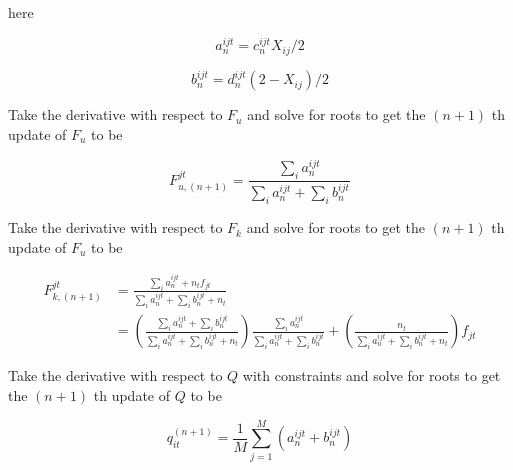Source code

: \documentclass[11pt, DIV10,a4paper]{article}
\begin{document}
here 

$$ a^{ijt}_{n} = c^{ijt}_{n} X_{ij}/2 $$

$$ b^{ijt}_{n} = d^{ijt}_{n} (2 - X_{ij})/2 $$

Take the derivative with respect to $F_u$ and solve for roots  to get the $(n+1)$ th update of $F_u$ to be 

$$ F^{jt}_{u,(n+1)} =  \frac{\sum_i a^{ijt}_n}{\sum_i a^{ijt}_n + \sum_i b^{ijt}_n} $$


Take the derivative with respect to $F_k$ and solve for roots  to get the $(n+1)$ th update of $F_u$ to be 

\begin{align*}
F^{jt}_{k,(n+1)} & =  \frac{\sum_i a^{ijt}_n + n_t  f_{jt}}{\sum_i a^{ijt}_n + \sum_i b^{ijt}_n + n_t} \\
& =   \left ( \frac{\sum_i a^{ijt}_n + \sum_i b^{ijt}_n}{\sum_i a^{ijt}_n + \sum_i b^{ijt}_n+n_t} \right )\frac{\sum_i a^{ijt}_n}{\sum_i a^{ijt}_n + \sum_i b^{ijt}_n} + \left ( \frac{n_t}{ \sum_i a^{ijt}_n + \sum_i b^{ijt}_n+n_t} \right ) f_{jt} 
\end{align*}

Take the derivative with respect to $Q$ with constraints and solve for roots  to get the $(n+1)$ th update of $Q$ to be 

$$ q^{(n+1)}_{it} = \frac{1}{M} \sum_{j=1}^{M} \left ( a^{ijt}_{n} + b^{ijt}_{n} \right ) $$
\end{document}

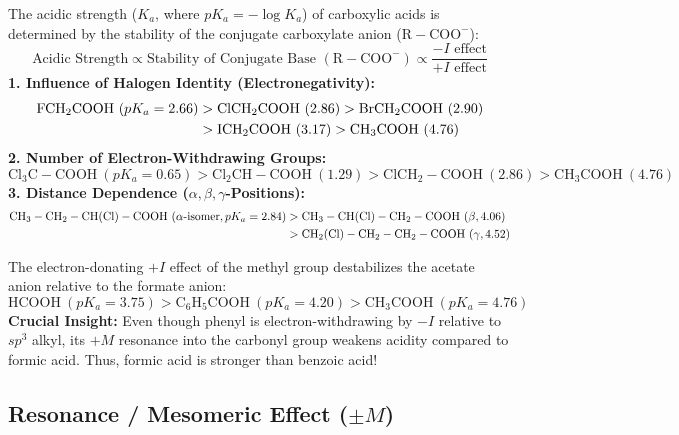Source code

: \documentclass[10pt,a4paper]{article}
\begin{document}
\begin{usecasebox}
The acidic strength ($K_a$, where $pK_a = -\log K_a$) of carboxylic acids is determined by the stability of the conjugate carboxylate anion ($\mathrm{R-COO^-}$):
\begin{equation}
  \text{Acidic Strength} \propto \text{Stability of Conjugate Base } (\mathrm{R-COO^-}) \propto \frac{-I\text{ effect}}{+I\text{ effect}}
\end{equation}
\textbf{1. Influence of Halogen Identity (Electronegativity):}
\begin{align}
  \mathrm{FCH_2COOH} \ (pK_a = 2.66) &> \mathrm{ClCH_2COOH} \ (2.86) > \mathrm{BrCH_2COOH} \ (2.90) \notag \\
  &> \mathrm{ICH_2COOH} \ (3.17) > \mathrm{CH_3COOH} \ (4.76)
\end{align}
\textbf{2. Number of Electron-Withdrawing Groups:}
\begin{equation}
  \mathrm{Cl_3C-COOH} \ (pK_a = 0.65) > \mathrm{Cl_2CH-COOH} \ (1.29) > \mathrm{ClCH_2-COOH} \ (2.86) > \mathrm{CH_3COOH} \ (4.76)
\end{equation}
\textbf{3. Distance Dependence ($\alpha, \beta, \gamma$-Positions):}
\begin{align}
  \mathrm{CH_3-CH_2-CH(Cl)-COOH} \ (\alpha\text{-isomer}, pK_a = 2.84) &> \mathrm{CH_3-CH(Cl)-CH_2-COOH} \ (\beta, 4.06) \notag \\
  &> \mathrm{CH_2(Cl)-CH_2-CH_2-COOH} \ (\gamma, 4.52)
\end{align}
\end{usecasebox}

\begin{ncertbox}
The electron-donating $+I$ effect of the methyl group destabilizes the acetate anion relative to the formate anion:
\begin{equation}
  \mathrm{HCOOH} \ (pK_a = 3.75) > \mathrm{C_6H_5COOH} \ (pK_a = 4.20) > \mathrm{CH_3COOH} \ (pK_a = 4.76)
\end{equation}
\textbf{Crucial Insight:} Even though phenyl is electron-withdrawing by $-I$ relative to $sp^3$ alkyl, its $+M$ resonance into the carbonyl group weakens acidity compared to formic acid. Thus, formic acid is stronger than benzoic acid!
\end{ncertbox}

\subsection{Resonance / Mesomeric Effect (\texorpdfstring{$\pm M$}{+-M})}
\end{document}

---+---

Instructions for the task: Counting only lines that contain the word "left", state how many appear in the entries, and add nothing.

Expected output: 2